Mereka mengambil jarak tak terlalu jauh dari rumah itu, hanya sekitar 200 meter. Elisya sudah memakai alat kecil di telinganya agar semua pembicaraan bisa didengar dari tempat persembunyian mereka. Elisya juga sudah diberikan sebuah cincin dimana ada tombol kecil disana, Elisya akan memencetnya jika tugasnya sudah selesai atau nyawanya terancam. Maka disitulah Arvie akan menerobos masuk bersama para pengawal pribadinya dan polisi kepercayaan nya tentunya.
Arvie memeluk adiknya,
"Gue pantau lo dari sini, jaga diri baik-baik. Jangan takut, rileks..."ucap Arvie menenangkan.
Elisya mengangguk yakin lalu melerai pelukannya. Detik selanjutnya ia malah memeluk Dicky. Dicky dengan cepat membalas pelukan Elisya.
"Hati-hati Esya, gue yakin lo bisa. Ikuti semua arahan yang sudah diberikan. Demi keselamatan lo..."lirih Dicky pelan.
Elisya tersenyum lalu mengangguk dipelukan Dicky.
"Fighting my girl..."bisik Dicky tepat ditelinga Elisya.
Hal itu mampu membuat Elisya malu sekaligus salah tingkah secara bersamaan.
"Gue gak panas sih, cuman udah gosong aja..."sindir David.
Hal itu mampu mengundang gelak tawa semuanya.
"Sya, ingat semua instruksi gue tadi malam. Lo harus bener-bener hati-hati disini. Lo tentu tau seberapa berbahaya nya tempat ini buat lo. Semangat Sya, kita ada disini mantau keselamatan lo..."ucap Farhan tegas.
"Jaga diri baik-baik baby girl..."ucap David.
Elisya tersenyum menghela nafasnya beberapa kali lalu perlahan menuruni mobil itu.

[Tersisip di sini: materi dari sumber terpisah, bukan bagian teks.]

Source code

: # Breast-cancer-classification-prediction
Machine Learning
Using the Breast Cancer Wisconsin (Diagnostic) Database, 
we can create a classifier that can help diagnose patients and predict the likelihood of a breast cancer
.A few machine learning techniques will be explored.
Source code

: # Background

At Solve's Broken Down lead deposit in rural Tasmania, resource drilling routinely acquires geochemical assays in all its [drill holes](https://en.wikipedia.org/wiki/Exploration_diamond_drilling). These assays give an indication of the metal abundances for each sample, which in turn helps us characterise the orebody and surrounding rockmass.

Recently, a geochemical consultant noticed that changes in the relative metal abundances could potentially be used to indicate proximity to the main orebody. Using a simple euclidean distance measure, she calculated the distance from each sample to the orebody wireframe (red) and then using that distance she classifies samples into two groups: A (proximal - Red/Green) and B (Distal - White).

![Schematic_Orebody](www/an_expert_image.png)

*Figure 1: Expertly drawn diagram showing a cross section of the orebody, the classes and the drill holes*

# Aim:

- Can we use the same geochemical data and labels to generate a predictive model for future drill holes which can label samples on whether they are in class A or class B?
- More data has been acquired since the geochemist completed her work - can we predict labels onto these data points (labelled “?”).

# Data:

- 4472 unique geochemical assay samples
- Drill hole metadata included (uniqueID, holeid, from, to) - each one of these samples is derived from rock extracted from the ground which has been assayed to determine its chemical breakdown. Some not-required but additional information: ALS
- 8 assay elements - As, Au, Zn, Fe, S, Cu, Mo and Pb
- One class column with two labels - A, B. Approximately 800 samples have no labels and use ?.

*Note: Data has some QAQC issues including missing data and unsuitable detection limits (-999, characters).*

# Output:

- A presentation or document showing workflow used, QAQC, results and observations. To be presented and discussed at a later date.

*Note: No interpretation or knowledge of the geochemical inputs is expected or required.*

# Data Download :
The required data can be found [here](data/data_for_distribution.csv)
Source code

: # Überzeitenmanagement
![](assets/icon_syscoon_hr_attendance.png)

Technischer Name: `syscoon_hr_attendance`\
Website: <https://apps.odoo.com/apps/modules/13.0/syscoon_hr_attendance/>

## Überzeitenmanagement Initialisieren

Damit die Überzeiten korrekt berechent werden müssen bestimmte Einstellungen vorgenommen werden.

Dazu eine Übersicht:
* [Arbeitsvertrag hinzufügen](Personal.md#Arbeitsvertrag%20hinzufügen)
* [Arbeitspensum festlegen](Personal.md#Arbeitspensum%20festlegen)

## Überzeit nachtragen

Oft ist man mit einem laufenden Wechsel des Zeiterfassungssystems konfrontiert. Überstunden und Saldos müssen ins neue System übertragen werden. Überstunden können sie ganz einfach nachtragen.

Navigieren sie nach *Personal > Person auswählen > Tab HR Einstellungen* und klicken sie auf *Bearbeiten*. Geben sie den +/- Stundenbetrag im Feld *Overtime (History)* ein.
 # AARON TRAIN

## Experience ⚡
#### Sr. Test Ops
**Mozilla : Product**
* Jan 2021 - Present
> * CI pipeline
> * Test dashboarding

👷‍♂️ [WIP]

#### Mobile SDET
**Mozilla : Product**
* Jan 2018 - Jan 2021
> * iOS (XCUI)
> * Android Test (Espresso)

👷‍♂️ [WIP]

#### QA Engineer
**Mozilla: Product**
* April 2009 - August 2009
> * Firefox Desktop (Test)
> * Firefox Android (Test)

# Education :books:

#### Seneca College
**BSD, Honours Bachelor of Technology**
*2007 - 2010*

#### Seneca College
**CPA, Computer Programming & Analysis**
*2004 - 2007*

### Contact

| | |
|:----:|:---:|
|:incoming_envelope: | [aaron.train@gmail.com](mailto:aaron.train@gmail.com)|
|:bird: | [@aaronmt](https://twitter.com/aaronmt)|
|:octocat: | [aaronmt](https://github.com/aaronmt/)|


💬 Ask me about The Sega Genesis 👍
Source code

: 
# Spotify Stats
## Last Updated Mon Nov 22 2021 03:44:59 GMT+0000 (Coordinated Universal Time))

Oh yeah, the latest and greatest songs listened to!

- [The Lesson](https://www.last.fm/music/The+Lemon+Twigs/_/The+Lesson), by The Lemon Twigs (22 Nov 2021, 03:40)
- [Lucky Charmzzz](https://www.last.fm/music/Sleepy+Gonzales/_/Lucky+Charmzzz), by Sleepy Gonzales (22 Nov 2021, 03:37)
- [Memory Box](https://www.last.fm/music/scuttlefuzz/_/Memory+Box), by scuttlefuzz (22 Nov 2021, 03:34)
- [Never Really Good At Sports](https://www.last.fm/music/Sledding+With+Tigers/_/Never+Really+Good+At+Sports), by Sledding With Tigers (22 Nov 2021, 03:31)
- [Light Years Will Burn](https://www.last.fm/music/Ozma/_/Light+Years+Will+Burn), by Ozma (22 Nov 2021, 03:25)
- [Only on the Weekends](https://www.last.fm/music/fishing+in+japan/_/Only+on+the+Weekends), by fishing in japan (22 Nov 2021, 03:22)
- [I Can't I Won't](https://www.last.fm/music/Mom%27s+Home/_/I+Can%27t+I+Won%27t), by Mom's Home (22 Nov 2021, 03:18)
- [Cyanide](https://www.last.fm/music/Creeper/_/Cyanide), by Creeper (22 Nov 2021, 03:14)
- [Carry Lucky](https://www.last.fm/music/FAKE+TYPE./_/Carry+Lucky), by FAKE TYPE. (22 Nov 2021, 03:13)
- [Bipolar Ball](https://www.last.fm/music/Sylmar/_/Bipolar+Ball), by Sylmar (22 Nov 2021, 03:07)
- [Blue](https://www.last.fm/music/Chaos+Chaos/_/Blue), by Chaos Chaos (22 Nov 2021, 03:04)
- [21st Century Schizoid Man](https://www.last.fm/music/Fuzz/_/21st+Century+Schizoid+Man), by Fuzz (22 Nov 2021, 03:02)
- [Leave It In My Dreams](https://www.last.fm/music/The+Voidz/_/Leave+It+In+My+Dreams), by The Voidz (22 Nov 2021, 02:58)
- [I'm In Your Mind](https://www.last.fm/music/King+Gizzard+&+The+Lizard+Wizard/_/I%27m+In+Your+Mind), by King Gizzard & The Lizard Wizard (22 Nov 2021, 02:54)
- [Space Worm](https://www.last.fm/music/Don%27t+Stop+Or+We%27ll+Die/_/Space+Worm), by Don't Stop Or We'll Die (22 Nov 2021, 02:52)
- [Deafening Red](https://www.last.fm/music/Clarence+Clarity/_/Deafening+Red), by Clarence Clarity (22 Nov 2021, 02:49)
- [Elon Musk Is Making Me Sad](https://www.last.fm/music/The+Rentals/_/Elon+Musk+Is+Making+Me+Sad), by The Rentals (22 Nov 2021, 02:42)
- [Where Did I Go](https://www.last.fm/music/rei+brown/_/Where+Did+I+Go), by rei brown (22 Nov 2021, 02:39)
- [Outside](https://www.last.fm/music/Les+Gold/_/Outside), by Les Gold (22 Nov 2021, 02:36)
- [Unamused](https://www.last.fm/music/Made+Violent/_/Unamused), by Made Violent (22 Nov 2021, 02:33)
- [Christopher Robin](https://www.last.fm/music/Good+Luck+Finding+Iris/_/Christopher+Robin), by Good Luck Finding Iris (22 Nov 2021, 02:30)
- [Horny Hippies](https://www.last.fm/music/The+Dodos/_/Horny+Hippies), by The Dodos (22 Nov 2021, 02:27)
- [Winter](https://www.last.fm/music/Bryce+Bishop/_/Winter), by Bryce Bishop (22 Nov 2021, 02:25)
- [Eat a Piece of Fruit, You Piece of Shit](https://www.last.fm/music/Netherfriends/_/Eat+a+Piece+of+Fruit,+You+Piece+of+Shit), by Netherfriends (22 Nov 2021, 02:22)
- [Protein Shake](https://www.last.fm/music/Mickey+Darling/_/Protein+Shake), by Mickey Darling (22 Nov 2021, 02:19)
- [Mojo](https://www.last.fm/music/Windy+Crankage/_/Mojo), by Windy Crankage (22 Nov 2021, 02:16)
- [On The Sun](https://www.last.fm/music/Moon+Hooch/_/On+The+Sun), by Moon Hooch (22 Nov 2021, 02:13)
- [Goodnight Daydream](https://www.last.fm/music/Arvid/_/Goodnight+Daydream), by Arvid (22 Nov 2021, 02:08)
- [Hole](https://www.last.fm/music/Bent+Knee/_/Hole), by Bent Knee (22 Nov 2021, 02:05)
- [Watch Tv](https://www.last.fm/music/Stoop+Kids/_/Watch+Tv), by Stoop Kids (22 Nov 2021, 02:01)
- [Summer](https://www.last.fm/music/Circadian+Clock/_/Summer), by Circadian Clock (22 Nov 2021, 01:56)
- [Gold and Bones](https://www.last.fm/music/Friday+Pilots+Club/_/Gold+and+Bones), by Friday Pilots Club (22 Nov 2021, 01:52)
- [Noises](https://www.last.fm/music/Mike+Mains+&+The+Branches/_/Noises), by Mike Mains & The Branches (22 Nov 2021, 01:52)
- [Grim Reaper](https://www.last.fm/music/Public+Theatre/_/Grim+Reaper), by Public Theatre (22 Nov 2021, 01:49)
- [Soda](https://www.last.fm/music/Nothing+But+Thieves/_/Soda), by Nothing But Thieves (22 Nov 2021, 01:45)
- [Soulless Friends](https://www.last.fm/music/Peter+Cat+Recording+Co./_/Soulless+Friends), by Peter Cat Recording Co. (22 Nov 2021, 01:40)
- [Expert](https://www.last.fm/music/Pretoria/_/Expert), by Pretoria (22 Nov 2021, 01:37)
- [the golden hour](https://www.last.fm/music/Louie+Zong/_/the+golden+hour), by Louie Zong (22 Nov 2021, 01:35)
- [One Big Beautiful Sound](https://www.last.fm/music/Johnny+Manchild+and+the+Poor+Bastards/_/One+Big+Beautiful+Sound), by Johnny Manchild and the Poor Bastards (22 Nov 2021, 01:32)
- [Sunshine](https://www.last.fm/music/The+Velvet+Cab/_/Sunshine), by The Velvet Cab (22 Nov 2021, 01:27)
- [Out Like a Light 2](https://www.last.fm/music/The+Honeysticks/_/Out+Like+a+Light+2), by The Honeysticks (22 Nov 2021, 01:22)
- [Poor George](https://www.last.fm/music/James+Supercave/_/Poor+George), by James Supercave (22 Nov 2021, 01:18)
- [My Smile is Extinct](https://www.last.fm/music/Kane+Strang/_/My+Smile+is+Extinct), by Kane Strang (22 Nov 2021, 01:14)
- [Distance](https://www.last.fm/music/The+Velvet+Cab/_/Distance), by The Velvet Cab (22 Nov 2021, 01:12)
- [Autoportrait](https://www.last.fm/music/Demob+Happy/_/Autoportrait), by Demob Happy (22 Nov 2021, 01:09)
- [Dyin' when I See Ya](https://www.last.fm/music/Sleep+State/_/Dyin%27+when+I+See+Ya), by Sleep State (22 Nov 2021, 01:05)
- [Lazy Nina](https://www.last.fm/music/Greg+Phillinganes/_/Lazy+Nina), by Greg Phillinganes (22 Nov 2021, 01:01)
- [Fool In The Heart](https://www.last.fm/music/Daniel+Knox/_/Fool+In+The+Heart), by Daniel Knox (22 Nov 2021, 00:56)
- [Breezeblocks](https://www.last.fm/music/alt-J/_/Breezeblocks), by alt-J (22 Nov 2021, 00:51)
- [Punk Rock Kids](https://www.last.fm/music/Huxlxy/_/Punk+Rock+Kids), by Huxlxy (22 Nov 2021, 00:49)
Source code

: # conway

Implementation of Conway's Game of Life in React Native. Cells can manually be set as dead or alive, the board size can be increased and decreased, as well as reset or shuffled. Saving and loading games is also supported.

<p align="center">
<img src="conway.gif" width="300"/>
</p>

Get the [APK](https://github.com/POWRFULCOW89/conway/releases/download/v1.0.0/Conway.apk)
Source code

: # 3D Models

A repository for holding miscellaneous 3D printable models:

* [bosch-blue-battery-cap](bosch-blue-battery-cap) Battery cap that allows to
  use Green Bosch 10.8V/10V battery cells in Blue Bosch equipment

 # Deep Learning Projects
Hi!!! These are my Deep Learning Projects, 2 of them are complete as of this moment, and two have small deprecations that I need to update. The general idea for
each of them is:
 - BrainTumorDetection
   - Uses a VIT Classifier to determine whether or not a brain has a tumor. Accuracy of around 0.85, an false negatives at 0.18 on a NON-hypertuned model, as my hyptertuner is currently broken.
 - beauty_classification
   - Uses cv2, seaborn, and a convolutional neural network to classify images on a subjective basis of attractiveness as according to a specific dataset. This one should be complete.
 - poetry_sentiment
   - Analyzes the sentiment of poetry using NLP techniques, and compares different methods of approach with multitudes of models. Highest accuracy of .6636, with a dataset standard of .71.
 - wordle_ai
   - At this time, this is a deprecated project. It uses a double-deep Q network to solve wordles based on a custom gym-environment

Elisya menaiki taksi yang memang sudah disediakan. Sambil membawa satu buah map dan bingkisan buah-buahan.
Taksi sudah berjalan dan berhenti tepat didepan rumah bak istana milik Johannes Qiandra.
Elisya turun perlahan, lalu berjalan menuju gerbang. Disana Elisya sudah bisa melihat jelas ada 5 orang pengawal berbadan kekar dengan wajah sangarnya menatap Elisya mengintimidasi.
Jujur saja Elisya sangat takut, namun ia mempunyai ilmu bela diri yang cukup jika memang keadaan mendesaknya.
Elisya tersenyum lalu melanjutkan langkahnya dengan santainya seolah tak ada ketakutan sama sekali.
"Ada perlu apa kesini..."tanya salah satu pengawal dengan sinis.
"Om Johannes nya ada dirumah?..."tanya Elisya sopan.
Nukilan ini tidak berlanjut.